The z-score of approximately 4.516 is greater than 2, indicating that a body temperature of 101.00 °F is considered unusual.

We can conclude that a body temperature of 101.00 °F is unusual, as it falls outside the normal range.

f. To find the body temperature that corresponds to the 95th percentile, we need to use a standard normal distribution table or calculator. The 95th percentile corresponds to a z-score of approximately 1.645.

Using the formula:

z = (x - μ) / σ

where x is the body temperature, μ is the mean, σ is the standard deviation, and z is the z-score.

In this case, we have:
μ = 98.20 °F
σ = 0.62 °F
z = 1.645

To solve for x (the body temperature), we rearrange the formula:
x = z * σ + μ

x = 1.645 * 0.62 + 98.20
x ≈ 1.0199 + 98.20
x ≈ 99.2199

Therefore, the body temperature that corresponds to the 95th percentile is approximately 99.22 °F.

g. To find the body temperature that corresponds to the 5th percentile, we use the same process as in the previous step. The 5th percentile corresponds to a z-score of approximately -1.645.

Using the formula:
z = (x - μ) / σ

where x is the body temperature, μ is the mean, σ is the standard deviation, and z is the z-score.
μ = 98.20 °F
σ = 0.62 °F
z = -1.645

To solve for x:
x = z * σ + μ

x = -1.645 * 0.62 + 98.20
x ≈ -1.0199 + 98.20
x ≈ 97.1801

Therefore, the body temperature that corresponds to the 5th percentile is approximately 97.18 °F.

h. To determine the percentage of normal and healthy adults who would be considered to have a fever according to Bellevue Hospital's cutoff of 100.6 °F, we need to calculate the z-score based on this cutoff.

Using the formula:
z = (x - μ) / σ

where x is the cutoff temperature, μ is the mean, σ is the standard deviation, and z is the z-score.
x = 100.6 °F
μ = 98.20 °F
σ = 0.62 °F

z = (100.6 - 98.20) / 0.62
z ≈ 2.459

To find the percentage of normal and healthy adults with a body temperature greater than 100.6 °F, we can use the standard normal distribution table or calculator to find the area to the right of the z-score of 2.459.

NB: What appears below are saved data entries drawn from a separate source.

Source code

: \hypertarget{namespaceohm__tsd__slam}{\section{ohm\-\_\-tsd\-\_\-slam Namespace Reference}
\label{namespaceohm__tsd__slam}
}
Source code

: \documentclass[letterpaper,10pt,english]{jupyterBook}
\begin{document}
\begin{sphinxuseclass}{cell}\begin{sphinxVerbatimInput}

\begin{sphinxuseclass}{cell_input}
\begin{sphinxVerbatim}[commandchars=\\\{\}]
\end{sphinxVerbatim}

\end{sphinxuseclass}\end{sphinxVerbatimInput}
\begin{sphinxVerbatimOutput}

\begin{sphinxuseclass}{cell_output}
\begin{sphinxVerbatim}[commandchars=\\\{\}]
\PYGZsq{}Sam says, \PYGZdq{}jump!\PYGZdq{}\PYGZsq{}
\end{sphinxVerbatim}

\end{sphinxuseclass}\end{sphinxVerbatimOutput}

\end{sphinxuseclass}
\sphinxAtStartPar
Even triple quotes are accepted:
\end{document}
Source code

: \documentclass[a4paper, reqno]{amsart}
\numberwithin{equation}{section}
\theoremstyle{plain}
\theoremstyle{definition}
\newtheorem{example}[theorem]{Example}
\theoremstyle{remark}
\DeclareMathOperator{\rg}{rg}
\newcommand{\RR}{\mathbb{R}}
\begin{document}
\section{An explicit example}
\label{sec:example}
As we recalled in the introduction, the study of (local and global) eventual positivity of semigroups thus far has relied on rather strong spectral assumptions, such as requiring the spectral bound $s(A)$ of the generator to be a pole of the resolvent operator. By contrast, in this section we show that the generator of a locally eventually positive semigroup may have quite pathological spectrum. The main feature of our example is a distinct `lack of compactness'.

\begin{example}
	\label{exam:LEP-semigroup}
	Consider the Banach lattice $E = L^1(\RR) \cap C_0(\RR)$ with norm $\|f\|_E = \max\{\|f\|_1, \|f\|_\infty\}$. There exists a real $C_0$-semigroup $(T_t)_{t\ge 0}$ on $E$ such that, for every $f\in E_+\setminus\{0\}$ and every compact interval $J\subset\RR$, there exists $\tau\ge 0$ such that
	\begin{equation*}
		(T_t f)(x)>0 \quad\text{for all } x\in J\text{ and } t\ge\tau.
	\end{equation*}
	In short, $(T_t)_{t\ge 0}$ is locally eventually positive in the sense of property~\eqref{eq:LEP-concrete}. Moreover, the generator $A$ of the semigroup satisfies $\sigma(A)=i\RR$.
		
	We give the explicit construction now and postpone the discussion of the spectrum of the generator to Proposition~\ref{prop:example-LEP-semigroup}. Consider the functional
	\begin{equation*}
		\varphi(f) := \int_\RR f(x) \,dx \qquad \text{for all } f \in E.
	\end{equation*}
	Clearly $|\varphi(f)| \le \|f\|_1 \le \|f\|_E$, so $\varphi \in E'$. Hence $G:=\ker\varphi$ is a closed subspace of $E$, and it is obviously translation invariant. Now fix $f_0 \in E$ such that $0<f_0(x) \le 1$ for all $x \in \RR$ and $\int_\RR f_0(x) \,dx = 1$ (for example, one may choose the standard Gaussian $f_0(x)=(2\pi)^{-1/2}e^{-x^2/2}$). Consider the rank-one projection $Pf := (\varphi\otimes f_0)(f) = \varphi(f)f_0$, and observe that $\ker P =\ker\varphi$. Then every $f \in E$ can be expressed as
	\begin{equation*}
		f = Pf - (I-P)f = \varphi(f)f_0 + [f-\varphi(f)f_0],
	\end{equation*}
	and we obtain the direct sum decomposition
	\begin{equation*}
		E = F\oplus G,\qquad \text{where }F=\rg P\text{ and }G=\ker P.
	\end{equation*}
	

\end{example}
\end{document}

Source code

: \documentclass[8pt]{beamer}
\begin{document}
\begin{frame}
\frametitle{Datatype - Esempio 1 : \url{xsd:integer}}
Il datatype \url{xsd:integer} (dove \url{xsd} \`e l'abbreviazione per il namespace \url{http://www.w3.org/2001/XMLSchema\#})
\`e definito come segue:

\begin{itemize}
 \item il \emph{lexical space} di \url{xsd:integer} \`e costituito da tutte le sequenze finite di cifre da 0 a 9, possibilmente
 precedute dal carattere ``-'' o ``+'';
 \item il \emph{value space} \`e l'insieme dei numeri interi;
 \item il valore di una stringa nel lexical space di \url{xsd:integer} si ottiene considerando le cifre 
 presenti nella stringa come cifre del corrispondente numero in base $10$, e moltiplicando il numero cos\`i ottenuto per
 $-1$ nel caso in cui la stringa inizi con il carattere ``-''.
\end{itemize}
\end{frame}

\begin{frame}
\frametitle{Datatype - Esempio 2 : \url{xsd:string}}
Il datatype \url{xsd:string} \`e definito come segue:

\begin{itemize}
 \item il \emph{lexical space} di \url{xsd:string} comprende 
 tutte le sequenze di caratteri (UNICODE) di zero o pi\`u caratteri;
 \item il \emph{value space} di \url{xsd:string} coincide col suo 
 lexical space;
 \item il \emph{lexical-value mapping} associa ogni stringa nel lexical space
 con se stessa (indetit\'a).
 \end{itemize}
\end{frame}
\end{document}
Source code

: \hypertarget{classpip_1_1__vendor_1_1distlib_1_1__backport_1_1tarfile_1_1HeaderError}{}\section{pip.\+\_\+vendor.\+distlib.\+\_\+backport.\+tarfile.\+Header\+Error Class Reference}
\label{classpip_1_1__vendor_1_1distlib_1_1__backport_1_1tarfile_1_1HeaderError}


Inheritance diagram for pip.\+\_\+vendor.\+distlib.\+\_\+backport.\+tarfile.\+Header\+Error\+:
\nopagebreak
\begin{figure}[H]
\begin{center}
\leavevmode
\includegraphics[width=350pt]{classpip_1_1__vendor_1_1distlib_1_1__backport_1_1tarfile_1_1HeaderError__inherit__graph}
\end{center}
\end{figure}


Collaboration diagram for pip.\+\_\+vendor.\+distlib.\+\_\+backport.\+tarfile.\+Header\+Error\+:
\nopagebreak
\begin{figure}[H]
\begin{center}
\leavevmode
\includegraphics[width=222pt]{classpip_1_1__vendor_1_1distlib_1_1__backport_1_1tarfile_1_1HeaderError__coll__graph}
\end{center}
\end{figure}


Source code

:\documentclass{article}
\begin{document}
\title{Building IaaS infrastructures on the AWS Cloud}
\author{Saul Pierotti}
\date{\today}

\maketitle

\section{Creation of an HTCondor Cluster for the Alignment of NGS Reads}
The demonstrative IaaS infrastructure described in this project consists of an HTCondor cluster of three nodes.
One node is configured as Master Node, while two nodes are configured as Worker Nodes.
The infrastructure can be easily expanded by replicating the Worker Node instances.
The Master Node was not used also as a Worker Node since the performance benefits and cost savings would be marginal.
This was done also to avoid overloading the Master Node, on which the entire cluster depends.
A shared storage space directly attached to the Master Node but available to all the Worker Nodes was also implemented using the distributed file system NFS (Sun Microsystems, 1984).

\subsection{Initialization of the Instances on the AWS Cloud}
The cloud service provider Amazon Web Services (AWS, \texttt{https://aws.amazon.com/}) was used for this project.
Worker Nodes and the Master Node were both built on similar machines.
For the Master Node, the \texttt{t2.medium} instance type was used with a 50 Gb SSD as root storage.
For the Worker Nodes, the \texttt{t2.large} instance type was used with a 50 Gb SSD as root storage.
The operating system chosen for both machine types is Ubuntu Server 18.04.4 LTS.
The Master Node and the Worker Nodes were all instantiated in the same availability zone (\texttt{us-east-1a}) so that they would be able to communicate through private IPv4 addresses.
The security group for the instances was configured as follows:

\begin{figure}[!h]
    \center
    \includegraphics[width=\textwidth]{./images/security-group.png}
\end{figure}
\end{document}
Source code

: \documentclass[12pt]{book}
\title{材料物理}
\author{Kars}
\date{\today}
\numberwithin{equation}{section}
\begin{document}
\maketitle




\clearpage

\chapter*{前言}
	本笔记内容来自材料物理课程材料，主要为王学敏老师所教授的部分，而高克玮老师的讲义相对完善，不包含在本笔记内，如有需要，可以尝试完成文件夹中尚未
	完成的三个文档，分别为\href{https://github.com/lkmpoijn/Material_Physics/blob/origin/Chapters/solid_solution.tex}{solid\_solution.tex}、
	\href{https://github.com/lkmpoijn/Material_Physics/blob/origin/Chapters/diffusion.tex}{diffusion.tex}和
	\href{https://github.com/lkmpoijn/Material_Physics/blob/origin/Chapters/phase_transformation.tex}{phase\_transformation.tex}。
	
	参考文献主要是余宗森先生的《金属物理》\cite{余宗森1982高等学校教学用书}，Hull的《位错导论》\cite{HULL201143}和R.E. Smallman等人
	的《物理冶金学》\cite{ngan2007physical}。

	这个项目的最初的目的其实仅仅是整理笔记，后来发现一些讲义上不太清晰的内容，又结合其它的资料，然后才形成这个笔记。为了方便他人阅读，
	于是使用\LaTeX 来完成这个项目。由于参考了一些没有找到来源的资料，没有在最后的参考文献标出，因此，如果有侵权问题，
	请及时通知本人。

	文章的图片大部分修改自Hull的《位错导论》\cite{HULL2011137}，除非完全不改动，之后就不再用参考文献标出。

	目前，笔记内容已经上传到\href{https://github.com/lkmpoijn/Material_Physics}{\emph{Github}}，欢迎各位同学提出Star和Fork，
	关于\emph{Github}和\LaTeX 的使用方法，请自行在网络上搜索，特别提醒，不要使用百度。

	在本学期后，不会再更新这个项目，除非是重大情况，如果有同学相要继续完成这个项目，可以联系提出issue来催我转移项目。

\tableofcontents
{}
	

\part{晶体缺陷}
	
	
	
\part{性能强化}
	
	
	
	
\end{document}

The area to the right of 2.459 is approximately 0.0067, or 0.67%.

Therefore, approximately 0.67% of normal and healthy adults would be considered to have a fever based on Bellevue Hospital's cutoff of 100.6 °F.

This low percentage indicates that the cutoff of 100.6 °F may not be appropriate for determining if someone has a fever in the general population of normal and healthy adults.